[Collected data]
^^^^^^^^^^^^^^^^

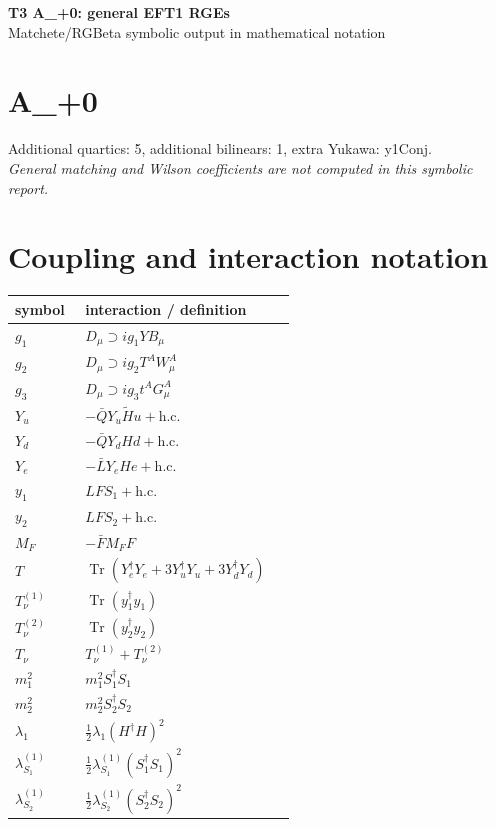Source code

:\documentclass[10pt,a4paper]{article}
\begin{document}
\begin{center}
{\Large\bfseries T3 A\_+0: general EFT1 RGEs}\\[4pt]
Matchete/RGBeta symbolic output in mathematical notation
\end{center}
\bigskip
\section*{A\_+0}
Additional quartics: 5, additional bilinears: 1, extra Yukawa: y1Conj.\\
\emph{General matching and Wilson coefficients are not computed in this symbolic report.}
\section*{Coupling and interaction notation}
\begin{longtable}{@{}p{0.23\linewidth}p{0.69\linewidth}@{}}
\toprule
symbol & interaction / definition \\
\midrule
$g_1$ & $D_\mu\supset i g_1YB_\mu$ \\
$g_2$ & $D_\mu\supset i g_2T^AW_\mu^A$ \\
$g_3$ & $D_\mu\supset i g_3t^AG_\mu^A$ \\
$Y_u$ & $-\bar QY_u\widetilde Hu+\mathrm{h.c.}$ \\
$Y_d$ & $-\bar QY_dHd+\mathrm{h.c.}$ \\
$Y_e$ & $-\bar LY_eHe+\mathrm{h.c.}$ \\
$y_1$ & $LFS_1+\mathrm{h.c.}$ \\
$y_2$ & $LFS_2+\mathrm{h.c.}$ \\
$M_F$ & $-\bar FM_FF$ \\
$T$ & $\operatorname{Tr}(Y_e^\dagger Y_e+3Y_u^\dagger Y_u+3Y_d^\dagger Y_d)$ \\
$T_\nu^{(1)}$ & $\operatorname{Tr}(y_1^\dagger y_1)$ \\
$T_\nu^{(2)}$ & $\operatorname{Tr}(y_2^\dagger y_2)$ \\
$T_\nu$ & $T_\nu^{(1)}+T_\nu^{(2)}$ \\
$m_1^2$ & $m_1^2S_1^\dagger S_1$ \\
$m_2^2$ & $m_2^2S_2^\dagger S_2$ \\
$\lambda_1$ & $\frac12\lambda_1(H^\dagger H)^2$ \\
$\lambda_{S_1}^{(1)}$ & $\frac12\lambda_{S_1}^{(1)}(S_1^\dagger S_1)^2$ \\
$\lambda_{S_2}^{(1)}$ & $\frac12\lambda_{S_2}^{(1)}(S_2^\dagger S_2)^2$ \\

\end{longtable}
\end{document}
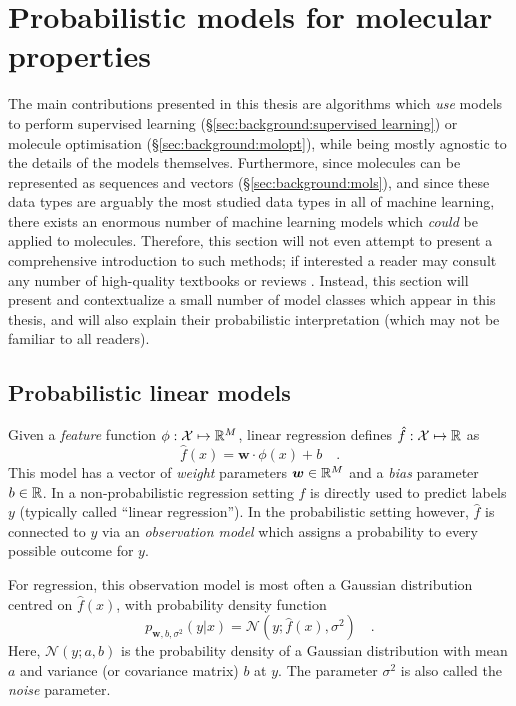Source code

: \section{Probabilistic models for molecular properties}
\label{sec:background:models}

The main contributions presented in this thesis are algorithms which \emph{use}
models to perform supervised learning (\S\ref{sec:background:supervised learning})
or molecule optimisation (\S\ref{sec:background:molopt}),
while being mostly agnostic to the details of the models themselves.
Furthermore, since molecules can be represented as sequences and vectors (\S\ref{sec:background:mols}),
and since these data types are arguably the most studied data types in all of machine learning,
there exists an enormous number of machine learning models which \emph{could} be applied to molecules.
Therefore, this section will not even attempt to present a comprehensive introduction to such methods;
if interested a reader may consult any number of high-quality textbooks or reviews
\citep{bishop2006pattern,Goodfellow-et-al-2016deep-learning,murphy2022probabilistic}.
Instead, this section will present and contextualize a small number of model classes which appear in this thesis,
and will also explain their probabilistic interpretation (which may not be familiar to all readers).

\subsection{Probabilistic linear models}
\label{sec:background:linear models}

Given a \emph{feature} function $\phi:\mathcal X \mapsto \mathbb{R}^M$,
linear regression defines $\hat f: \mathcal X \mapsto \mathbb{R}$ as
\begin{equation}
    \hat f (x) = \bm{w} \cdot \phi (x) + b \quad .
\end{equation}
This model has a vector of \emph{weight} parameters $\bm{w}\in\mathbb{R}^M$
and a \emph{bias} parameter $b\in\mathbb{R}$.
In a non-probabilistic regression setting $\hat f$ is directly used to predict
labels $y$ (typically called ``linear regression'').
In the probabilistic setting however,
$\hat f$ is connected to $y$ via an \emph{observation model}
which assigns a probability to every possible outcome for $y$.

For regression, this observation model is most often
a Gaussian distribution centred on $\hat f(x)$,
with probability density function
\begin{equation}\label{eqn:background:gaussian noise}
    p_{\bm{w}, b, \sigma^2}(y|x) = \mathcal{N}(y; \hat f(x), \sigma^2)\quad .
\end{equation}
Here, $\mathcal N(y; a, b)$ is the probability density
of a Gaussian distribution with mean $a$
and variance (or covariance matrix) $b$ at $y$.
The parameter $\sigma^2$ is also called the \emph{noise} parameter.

^^^^^^^^^^^^^^^^

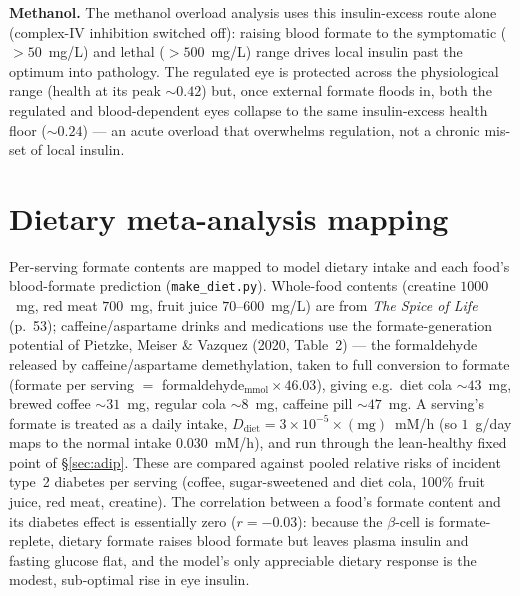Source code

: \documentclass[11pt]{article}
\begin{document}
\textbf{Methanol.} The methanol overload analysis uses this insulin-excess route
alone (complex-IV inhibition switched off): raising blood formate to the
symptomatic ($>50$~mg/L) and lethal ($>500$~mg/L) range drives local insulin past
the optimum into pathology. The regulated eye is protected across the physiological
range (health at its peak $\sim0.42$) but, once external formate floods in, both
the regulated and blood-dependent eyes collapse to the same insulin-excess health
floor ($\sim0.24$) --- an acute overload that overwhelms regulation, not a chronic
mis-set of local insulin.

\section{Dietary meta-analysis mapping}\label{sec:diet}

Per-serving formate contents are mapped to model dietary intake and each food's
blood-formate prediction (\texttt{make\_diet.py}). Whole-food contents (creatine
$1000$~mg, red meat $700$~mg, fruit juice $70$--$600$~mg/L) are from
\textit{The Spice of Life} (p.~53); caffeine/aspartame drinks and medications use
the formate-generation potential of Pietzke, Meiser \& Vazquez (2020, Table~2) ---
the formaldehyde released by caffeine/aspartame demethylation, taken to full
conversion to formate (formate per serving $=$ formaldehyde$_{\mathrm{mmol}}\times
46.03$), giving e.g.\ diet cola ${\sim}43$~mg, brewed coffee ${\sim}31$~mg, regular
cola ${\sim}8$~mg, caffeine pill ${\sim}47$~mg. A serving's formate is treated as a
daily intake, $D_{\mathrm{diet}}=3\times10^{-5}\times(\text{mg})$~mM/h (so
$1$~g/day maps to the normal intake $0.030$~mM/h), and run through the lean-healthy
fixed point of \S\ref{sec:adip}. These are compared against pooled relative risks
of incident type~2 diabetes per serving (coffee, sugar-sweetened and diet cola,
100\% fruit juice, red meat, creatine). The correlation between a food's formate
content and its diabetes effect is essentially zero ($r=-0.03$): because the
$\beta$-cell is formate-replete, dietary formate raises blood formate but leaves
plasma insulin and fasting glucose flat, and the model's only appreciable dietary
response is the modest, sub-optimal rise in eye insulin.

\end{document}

^^^^^^^^^^^^^^^^

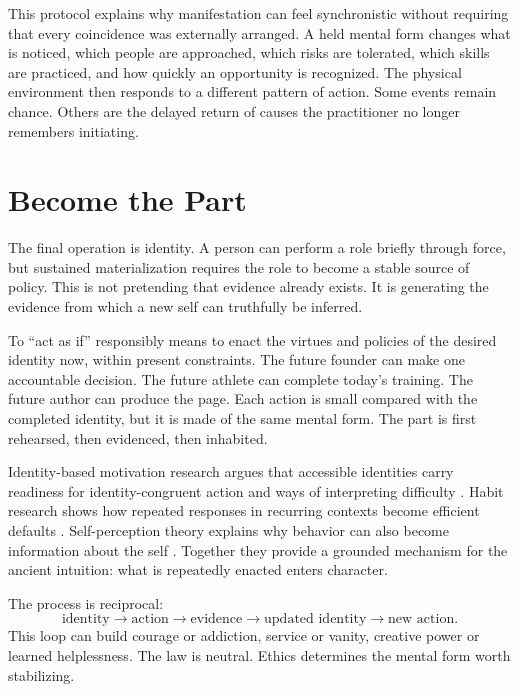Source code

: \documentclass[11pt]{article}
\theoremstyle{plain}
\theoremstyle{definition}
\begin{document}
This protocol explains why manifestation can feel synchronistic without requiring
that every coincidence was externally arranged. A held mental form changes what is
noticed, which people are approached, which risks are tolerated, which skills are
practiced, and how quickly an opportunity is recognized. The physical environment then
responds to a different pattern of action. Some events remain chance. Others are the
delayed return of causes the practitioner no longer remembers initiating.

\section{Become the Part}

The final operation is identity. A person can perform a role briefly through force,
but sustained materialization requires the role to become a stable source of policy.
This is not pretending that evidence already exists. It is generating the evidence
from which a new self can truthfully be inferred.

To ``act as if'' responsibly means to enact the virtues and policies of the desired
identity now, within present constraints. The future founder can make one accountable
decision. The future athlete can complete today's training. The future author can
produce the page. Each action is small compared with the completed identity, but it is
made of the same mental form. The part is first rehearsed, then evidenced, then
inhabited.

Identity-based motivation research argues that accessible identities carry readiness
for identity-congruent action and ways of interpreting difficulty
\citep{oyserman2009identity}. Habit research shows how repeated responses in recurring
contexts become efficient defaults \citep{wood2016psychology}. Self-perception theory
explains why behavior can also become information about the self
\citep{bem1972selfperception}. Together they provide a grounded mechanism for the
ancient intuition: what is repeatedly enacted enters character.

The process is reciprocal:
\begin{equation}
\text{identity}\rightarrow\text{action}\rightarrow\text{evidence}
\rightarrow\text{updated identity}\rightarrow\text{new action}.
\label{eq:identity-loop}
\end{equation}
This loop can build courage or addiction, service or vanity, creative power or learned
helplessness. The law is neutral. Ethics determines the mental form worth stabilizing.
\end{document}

^^^^^^^^^^^^^^^^

▸ TASK TO CARRY OUT
Your answer must be the lines above from the one containing "This is not" to the one containing "identity now, within", both included, restated word for word.

▸ OUTPUT FOR THIS TASK
This is not pretending that evidence already exists. It is generating the evidence
from which a new self can truthfully be inferred.

To ``act as if'' responsibly means to enact the virtues and policies of the desired
identity now, within present constraints. The future founder can make one accountable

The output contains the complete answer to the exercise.